Let's start with the basics. How much data qualifies as 'big data'? How do we determine the size threshold for big data?
Actually,  It's not solely about data size, as even a simple smartphone can store thousands of gigabytes today. Several other key factors come into play.

Key Factors:
Volume: You should be able to process the any amount of data coming to your system.
Velocity: You must process data at the speed it arrives. E.g. display sales numbers on a dashboard in real time.
Variety: You need to process all types of data, whether structured (like databases), semi-structured (like JSON files), or unstructured (like social media posts). E.g. a big data system should seamlessly handle customer reviews, sensor data, and financial records.
Veracity: Ensure data cleansing, validation, and quality control to handle inconsistencies, inaccuracies, and errors due to data diversity. E.g. customer information like names, email etc.  is misspelled in a database
Value: Extract meaningful insights that benefit the business. E.g. a recommendation engine that analyzes user behavior to suggest personalized content, enhancing user satisfaction and sales.

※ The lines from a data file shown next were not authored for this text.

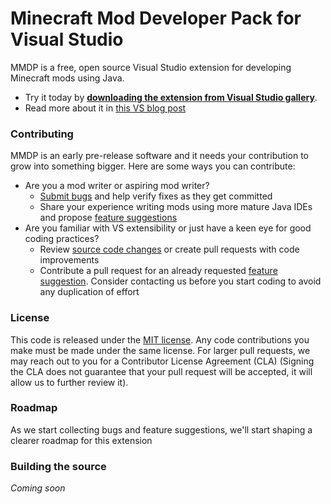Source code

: # Minecraft Mod Developer Pack for Visual Studio
MMDP is a free, open source Visual Studio extension for developing Minecraft mods using Java.

* Try it today by [**downloading the extension from Visual Studio gallery**](http://aka.ms/vsminecraft).
* Read more about it in [this VS blog post](http://blogs.msdn.com/b/visualstudio/archive/2015/04/30/hello-minecraft-modders-visual-studio-loves-minecraft.aspx)

### Contributing 
MMDP is an early pre-release software and it needs your contribution to grow into something bigger. Here are some ways you can contribute:

* Are you a mod writer or aspiring mod writer? 
  * [Submit bugs](https://github.com/Microsoft/vsminecraft/issues) and help verify fixes as they get committed
  * Share your experience writing mods using more mature Java IDEs and propose [feature suggestions](https://github.com/Microsoft/vsminecraft/issues)
* Are you familiar with VS extensibility or just have a keen eye for good coding practices?
  * Review [source code changes](https://github.com/Microsoft/vsminecraft/pulls) or create pull requests with code improvements 
  * Contribute a pull request for an already requested [feature suggestion](https://github.com/Microsoft/vsminecraft/labels/enhancement). Consider contacting us before you start coding to avoid any duplication of effort

### License
This code is released under the [MIT license](https://github.com/Microsoft/vsminecraft/blob/master/LICENSE). Any code contributions you make must be made under the same license. For larger pull requests, we may reach out to you for a Contributor License Agreement (CLA) (Signing the CLA does not guarantee that your pull request will be accepted, it will allow us to further review it).

### Roadmap
As we start collecting bugs and feature suggestions, we'll start shaping a clearer roadmap for this extension

### Building the source
_Coming soon_
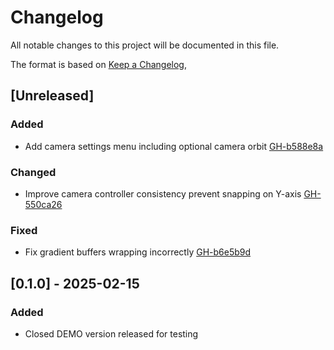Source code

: # Changelog

All notable changes to this project will be documented in this file.

The format is based on [Keep a Changelog](https://keepachangelog.com/en/1.1.0/),

## [Unreleased]
 
### Added
- Add camera settings menu including optional camera orbit [GH-b588e8a](https://github.com/AnalyticalGoose/ProcTile/issues/9)
 
### Changed
- Improve camera controller consistency prevent snapping on Y-axis [GH-550ca26](https://github.com/AnalyticalGoose/ProcTile/issues/8)
 
### Fixed
- Fix gradient buffers wrapping incorrectly [GH-b6e5b9d](https://github.com/AnalyticalGoose/ProcTile/issues/7)

 
## [0.1.0] - 2025-02-15
 
### Added
- Closed DEMO version released for testing
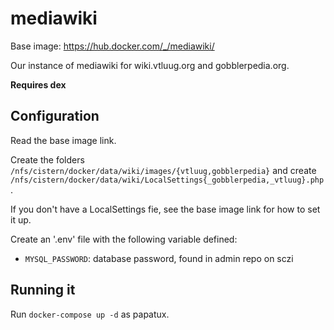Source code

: # mediawiki

Base image: https://hub.docker.com/_/mediawiki/

Our instance of mediawiki for wiki.vtluug.org and gobblerpedia.org.

**Requires dex**



## Configuration

Read the base image link.

Create the folders `/nfs/cistern/docker/data/wiki/images/{vtluug,gobblerpedia}` and create `/nfs/cistern/docker/data/wiki/LocalSettings{_gobblerpedia,_vtluug}.php`.

If you don't have a LocalSettings fie, see the base image link for how to set it up.

Create an '.env' file with the following variable defined:
* `MYSQL_PASSWORD`: database password, found in admin repo on sczi


## Running it

Run `docker-compose up -d` as papatux.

Traditional systems struggle with big data due to their monolithic architecture, where a single machine performs all tasks. This is akin to an early-stage startup founder trying to do everything independently, limiting scalability. In monolithic architecture, increasing resources improves performance proportionally up to a certain point. Beyond that, it becomes costly and unscalable.

On the other hand, distributed systems, based on multiple machines connected via remote access protocols, process data in parallel, similar to employees in large companies collaborating. These systems are highly scalable, as you can add more machines, resulting in almost proportional performance improvements with increased resources.

In short, processing of big data requires two essential components.
Scalable Storage: Distributed storage to accommodate vast data volumes.
Scalable Processing: A distributed processing engine for efficient data handling.

 

We need framework and tools using which we will be writing the logic/code and which will further processed on multiple machine on distributed system.

Hadoop — It is the first ever framework developed to build big data applications — ecosystem of tools.

Core components of Hadoop

HDFS - a distributed file system — help us to store and manage the data on distributed system
MapReduce - distributed processing engine — it will be helping us to process the big data present across multiple machines
YARN - Resource manager — allocate and manage the resources

Hadoop is the ecosystem of tools and these tools are running Mapreduce jobs internally.
Sqoop — ingestion tool
Hive — data warehousing tool
HBase — No SQL database
Pig - scripting language to clean the data
Oozie - define and orchestrate the workflow of MR jobs

Data sources → (Ingestion - Sqoop) → HDFS (Distributed storage) → Process (MapReduce) → HDFS → Analysis (Hive)

Challenges with Mapreduce

1. Learning curve is high — you need to learn multiple tools
2. You need to write a lot of code (java) to implement even a small logic
3. It only support batch processing
4. Disk based processing engine — reading the data from the disk and again writing the partially processed data into to disk
5. Slow processing

Spark came into the picture — solved all these challenges.